Plain-text document sources
########################################

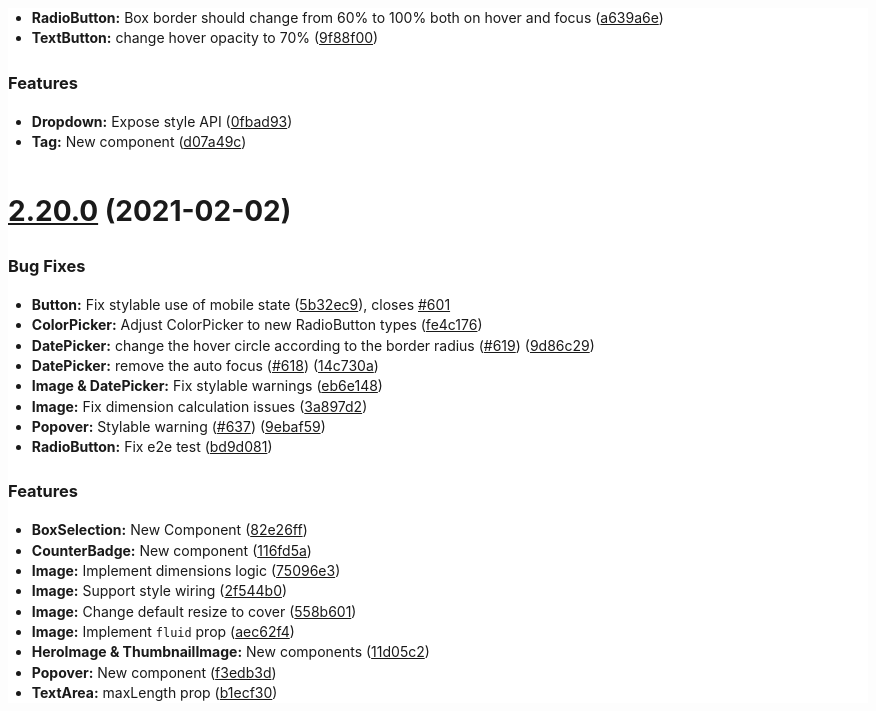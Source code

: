 * **RadioButton:** Box border should change from 60% to 100% both on hover and focus ([a639a6e](https://github.com/wix/wix-ui-tpa/commit/a639a6ef2de5ed477ef4900ac5090e96a81b5324))
* **TextButton:** change hover opacity to 70% ([9f88f00](https://github.com/wix/wix-ui-tpa/commit/9f88f000ac7d34001bb437375eed9de74b6c7bb9))


### Features

* **Dropdown:** Expose style API ([0fbad93](https://github.com/wix/wix-ui-tpa/commit/0fbad936ecacd8a11b978f5efaf98e03c109da14))
* **Tag:** New component ([d07a49c](https://github.com/wix/wix-ui-tpa/commit/d07a49cf6322b9e0a4896aae9efadc338caa7cdc))



# [2.20.0](https://github.com/wix/wix-ui-tpa/compare/v2.19.0...v2.20.0) (2021-02-02)


### Bug Fixes

* **Button:** Fix stylable use of mobile state ([5b32ec9](https://github.com/wix/wix-ui-tpa/commit/5b32ec9f9c4cb6c10f2193e26f4a80e2f048f0fd)), closes [#601](https://github.com/wix/wix-ui-tpa/issues/601)
* **ColorPicker:** Adjust ColorPicker to new RadioButton types ([fe4c176](https://github.com/wix/wix-ui-tpa/commit/fe4c176218977c3a21cb1495bea948d334b84dec))
* **DatePicker:** change the hover circle according to the border radius ([#619](https://github.com/wix/wix-ui-tpa/issues/619)) ([9d86c29](https://github.com/wix/wix-ui-tpa/commit/9d86c2998ec4553962299adaa2eed6cbaeee6bfe))
* **DatePicker:** remove the auto focus ([#618](https://github.com/wix/wix-ui-tpa/issues/618)) ([14c730a](https://github.com/wix/wix-ui-tpa/commit/14c730abb0833deb1f0f2771e85f7d975cb32275))
* **Image & DatePicker:** Fix stylable warnings ([eb6e148](https://github.com/wix/wix-ui-tpa/commit/eb6e148befb77afae3c774632cebb79608bd3433))
* **Image:** Fix dimension calculation issues ([3a897d2](https://github.com/wix/wix-ui-tpa/commit/3a897d25b2ab554f2466ea94974aeffbe6d6633f))
* **Popover:** Stylable warning ([#637](https://github.com/wix/wix-ui-tpa/issues/637)) ([9ebaf59](https://github.com/wix/wix-ui-tpa/commit/9ebaf5936a0794f470346df61fce1881336fa426))
* **RadioButton:** Fix e2e test ([bd9d081](https://github.com/wix/wix-ui-tpa/commit/bd9d0811c22360482131b17d0e88c3ee0806259f))


### Features

* **BoxSelection:** New Component ([82e26ff](https://github.com/wix/wix-ui-tpa/commit/82e26ffd75cdc178ca66c9fa5224abef06134bfe))
* **CounterBadge:** New component ([116fd5a](https://github.com/wix/wix-ui-tpa/commit/116fd5a587289d12168a16b90cb65c617813fb55))
* **Image:** Implement dimensions logic ([75096e3](https://github.com/wix/wix-ui-tpa/commit/75096e3948db6d8122270280c24e86085b9113b7))
* **Image:** Support style wiring ([2f544b0](https://github.com/wix/wix-ui-tpa/commit/2f544b0d7436bd8c847938173aa31c077551b4d2))
* **Image:** Change default resize to cover ([558b601](https://github.com/wix/wix-ui-tpa/commit/558b6010b2aedf1cb2a1ce3c07ea5346878c6aa1))
* **Image:** Implement `fluid` prop ([aec62f4](https://github.com/wix/wix-ui-tpa/commit/aec62f465ed5f499b65a19d14db43351f1d666c4))
* **HeroImage & ThumbnailImage:** New components ([11d05c2](https://github.com/wix/wix-ui-tpa/commit/11d05c2ac4ad38283aba050025b231d26066ffde))
* **Popover:** New component ([f3edb3d](https://github.com/wix/wix-ui-tpa/commit/f3edb3d3a0ef3588d6d19e45675fdf4575bfad11))
* **TextArea:** maxLength prop ([b1ecf30](https://github.com/wix/wix-ui-tpa/commit/b1ecf3053224ad45e79198ee6fb484edaaae3b01))
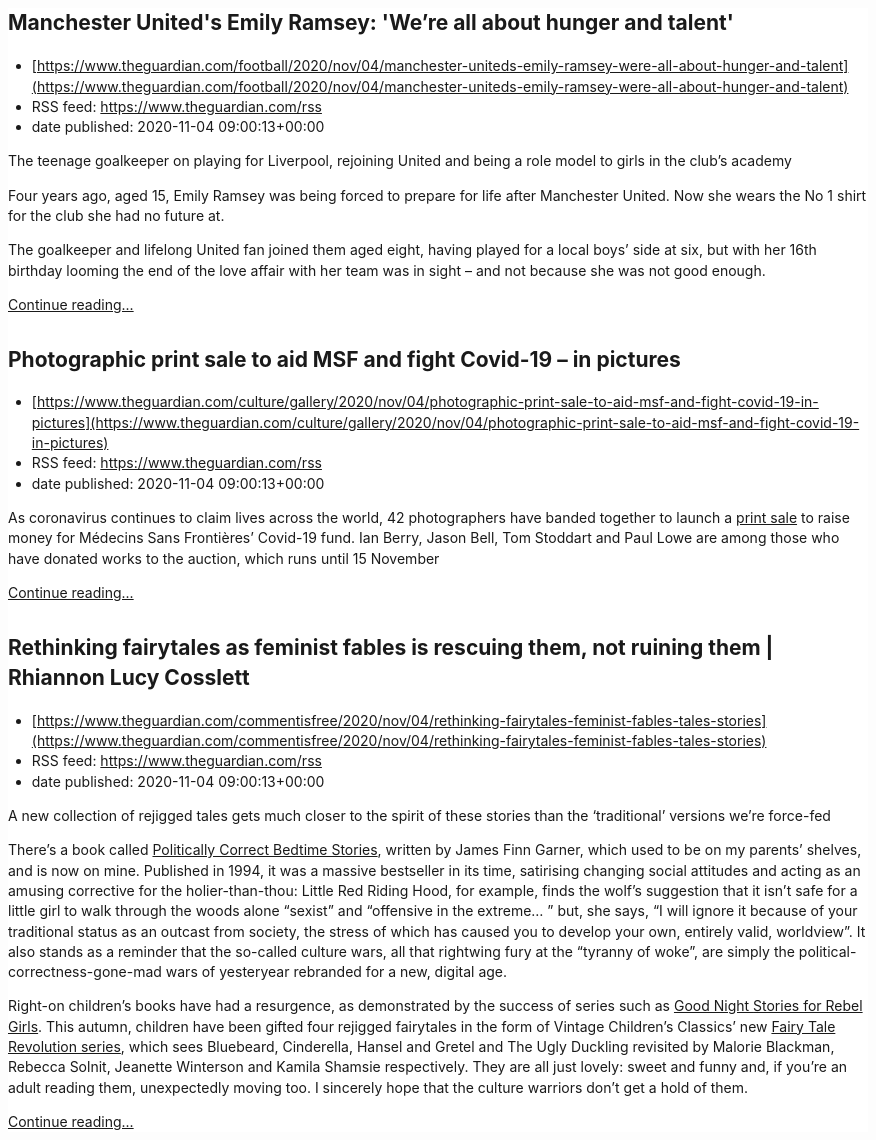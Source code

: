 ## Manchester United's Emily Ramsey: 'We’re all about hunger and talent'
 - [https://www.theguardian.com/football/2020/nov/04/manchester-uniteds-emily-ramsey-were-all-about-hunger-and-talent](https://www.theguardian.com/football/2020/nov/04/manchester-uniteds-emily-ramsey-were-all-about-hunger-and-talent)
 - RSS feed: https://www.theguardian.com/rss
 - date published: 2020-11-04 09:00:13+00:00

<p>The teenage goalkeeper on playing for Liverpool, rejoining United and being a role model to girls in the club’s academy</p><p>Four years ago, aged 15, Emily Ramsey was being forced to prepare for life after Manchester United. Now she wears the No 1 shirt for the club she had no future at. </p><p>The goalkeeper and lifelong United fan joined them aged eight, having played for a local boys’ side at six, but with her 16th birthday looming the end of the love affair with her team was in sight – and not because she was not good enough.</p> <a href="https://www.theguardian.com/football/2020/nov/04/manchester-uniteds-emily-ramsey-were-all-about-hunger-and-talent">Continue reading...</a>

## Photographic print sale to aid MSF and fight Covid-19 – in pictures
 - [https://www.theguardian.com/culture/gallery/2020/nov/04/photographic-print-sale-to-aid-msf-and-fight-covid-19-in-pictures](https://www.theguardian.com/culture/gallery/2020/nov/04/photographic-print-sale-to-aid-msf-and-fight-covid-19-in-pictures)
 - RSS feed: https://www.theguardian.com/rss
 - date published: 2020-11-04 09:00:13+00:00

<p>As coronavirus continues to claim lives across the world, 42 photographers have banded together to launch a <a href="https://www.bamfords-auctions.co.uk/sales/derby/c14nov20/">print sale</a> to raise money for Médecins Sans Frontières’ Covid-19 fund. Ian Berry, Jason Bell, Tom Stoddart and Paul Lowe are among those who have donated works to the auction, which runs until 15 November</p> <a href="https://www.theguardian.com/culture/gallery/2020/nov/04/photographic-print-sale-to-aid-msf-and-fight-covid-19-in-pictures">Continue reading...</a>

## Rethinking fairytales as feminist fables is rescuing them, not ruining them | Rhiannon Lucy Cosslett
 - [https://www.theguardian.com/commentisfree/2020/nov/04/rethinking-fairytales-feminist-fables-tales-stories](https://www.theguardian.com/commentisfree/2020/nov/04/rethinking-fairytales-feminist-fables-tales-stories)
 - RSS feed: https://www.theguardian.com/rss
 - date published: 2020-11-04 09:00:13+00:00

<p>A new collection of rejigged tales gets much closer to the spirit of these stories than the ‘traditional’ versions we’re force-fed <br /></p><p>There’s a book called <a href="https://en.wikipedia.org/wiki/Politically_Correct_Bedtime_Stories">Politically Correct Bedtime Stories</a>, written by James Finn Garner, which used to be on my parents’ shelves, and is now on mine. Published in 1994, it was a massive bestseller in its time, satirising changing social attitudes and acting as an amusing corrective for the holier-than-thou: Little Red Riding Hood, for example, finds the wolf’s suggestion that it isn’t safe for a little girl to walk through the woods alone “sexist” and “offensive in the extreme… ” but, she says, “I will ignore it because of your traditional status as an outcast from society, the stress of which has caused you to develop your own, entirely valid, worldview”. It also stands as a reminder that the so-called culture wars, all that rightwing fury at the “tyranny of woke”, are simply the political-correctness-gone-mad wars of yesteryear rebranded for a new, digital age.</p><p>Right-on children’s books have had a resurgence, as demonstrated by the success of series such as <a href="https://www.theguardian.com/books/2017/apr/04/good-night-stories-for-rebel-girls-review-inspiring-stuff-elena-favilli-francesca-callo">Good Night </a><a href="https://www.theguardian.com/books/2017/apr/04/good-night-stories-for-rebel-girls-review-inspiring-stuff-elena-favilli-francesca-callo">Stories for Rebel Girls</a>. This autumn, children have been gifted four rejigged fairytales in the form of Vintage Children’s Classics’ new <a href="https://www.penguin.co.uk/series/faitalre/a-fairy-tale-revolution.html">Fairy Tale Revolution series</a>, which sees Bluebeard, Cinderella, Hansel and Gretel and The Ugly Duckling revisited by Malorie Blackman, Rebecca Solnit, Jeanette Winterson and Kamila Shamsie respectively. They are all just lovely: sweet and funny and, if you’re an adult reading them, unexpectedly moving too. I sincerely hope that the culture warriors don’t get a hold of them.</p> <a href="https://www.theguardian.com/commentisfree/2020/nov/04/rethinking-fairytales-feminist-fables-tales-stories">Continue reading...</a>

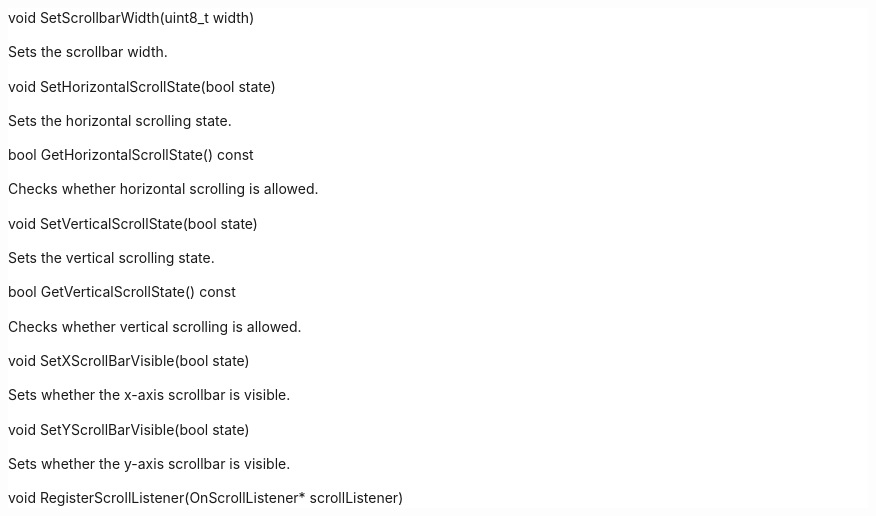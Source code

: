 <tr id="row1633132032415"><td class="cellrowborder" valign="top" width="50%" headers="mcps1.2.3.1.1 "><p id="p1533320172413"><a name="p1533320172413"></a><a name="p1533320172413"></a>void SetScrollbarWidth(uint8_t width)</p>
</td>
<td class="cellrowborder" valign="top" width="50%" headers="mcps1.2.3.1.2 "><p id="p173322015241"><a name="p173322015241"></a><a name="p173322015241"></a>Sets the scrollbar width.</p>
</td>
</tr>
<tr id="row033152012416"><td class="cellrowborder" valign="top" width="50%" headers="mcps1.2.3.1.1 "><p id="p173382042417"><a name="p173382042417"></a><a name="p173382042417"></a>void SetHorizontalScrollState(bool state)</p>
</td>
<td class="cellrowborder" valign="top" width="50%" headers="mcps1.2.3.1.2 "><p id="p103362042411"><a name="p103362042411"></a><a name="p103362042411"></a>Sets the horizontal scrolling state.</p>
</td>
</tr>
<tr id="row03362011242"><td class="cellrowborder" valign="top" width="50%" headers="mcps1.2.3.1.1 "><p id="p333152032413"><a name="p333152032413"></a><a name="p333152032413"></a>bool GetHorizontalScrollState() const</p>
</td>
<td class="cellrowborder" valign="top" width="50%" headers="mcps1.2.3.1.2 "><p id="p9331220192418"><a name="p9331220192418"></a><a name="p9331220192418"></a>Checks whether horizontal scrolling is allowed.</p>
</td>
</tr>
<tr id="row1933520142413"><td class="cellrowborder" valign="top" width="50%" headers="mcps1.2.3.1.1 "><p id="p1833520192410"><a name="p1833520192410"></a><a name="p1833520192410"></a>void SetVerticalScrollState(bool state)</p>
</td>
<td class="cellrowborder" valign="top" width="50%" headers="mcps1.2.3.1.2 "><p id="p12331520132415"><a name="p12331520132415"></a><a name="p12331520132415"></a>Sets the vertical scrolling state.</p>
</td>
</tr>
<tr id="row183318200243"><td class="cellrowborder" valign="top" width="50%" headers="mcps1.2.3.1.1 "><p id="p63317207248"><a name="p63317207248"></a><a name="p63317207248"></a>bool GetVerticalScrollState() const</p>
</td>
<td class="cellrowborder" valign="top" width="50%" headers="mcps1.2.3.1.2 "><p id="p1133020112417"><a name="p1133020112417"></a><a name="p1133020112417"></a>Checks whether vertical scrolling is allowed.</p>
</td>
</tr>
<tr id="row43462072418"><td class="cellrowborder" valign="top" width="50%" headers="mcps1.2.3.1.1 "><p id="p193313203245"><a name="p193313203245"></a><a name="p193313203245"></a>void SetXScrollBarVisible(bool state)</p>
</td>
<td class="cellrowborder" valign="top" width="50%" headers="mcps1.2.3.1.2 "><p id="p1833102017242"><a name="p1833102017242"></a><a name="p1833102017242"></a>Sets whether the x-axis scrollbar is visible.</p>
</td>
</tr>
<tr id="row1834720132417"><td class="cellrowborder" valign="top" width="50%" headers="mcps1.2.3.1.1 "><p id="p8341620162410"><a name="p8341620162410"></a><a name="p8341620162410"></a>void SetYScrollBarVisible(bool state)</p>
</td>
<td class="cellrowborder" valign="top" width="50%" headers="mcps1.2.3.1.2 "><p id="p163462092412"><a name="p163462092412"></a><a name="p163462092412"></a>Sets whether the y-axis scrollbar is visible.</p>
</td>
</tr>
<tr id="row13482082411"><td class="cellrowborder" valign="top" width="50%" headers="mcps1.2.3.1.1 "><p id="p33415208244"><a name="p33415208244"></a><a name="p33415208244"></a>void RegisterScrollListener(OnScrollListener* scrollListener)</p>
</td>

########################################

Go through the records above and return each line in which the word "fight" occurs.

## Photographic print sale to aid MSF and fight Covid-19 – in pictures
 - [https://www.theguardian.com/culture/gallery/2020/nov/04/photographic-print-sale-to-aid-msf-and-fight-covid-19-in-pictures](https://www.theguardian.com/culture/gallery/2020/nov/04/photographic-print-sale-to-aid-msf-and-fight-covid-19-in-pictures)
<p>As coronavirus continues to claim lives across the world, 42 photographers have banded together to launch a <a href="https://www.bamfords-auctions.co.uk/sales/derby/c14nov20/">print sale</a> to raise money for Médecins Sans Frontières’ Covid-19 fund. Ian Berry, Jason Bell, Tom Stoddart and Paul Lowe are among those who have donated works to the auction, which runs until 15 November</p> <a href="https://www.theguardian.com/culture/gallery/2020/nov/04/photographic-print-sale-to-aid-msf-and-fight-covid-19-in-pictures">Continue reading...</a>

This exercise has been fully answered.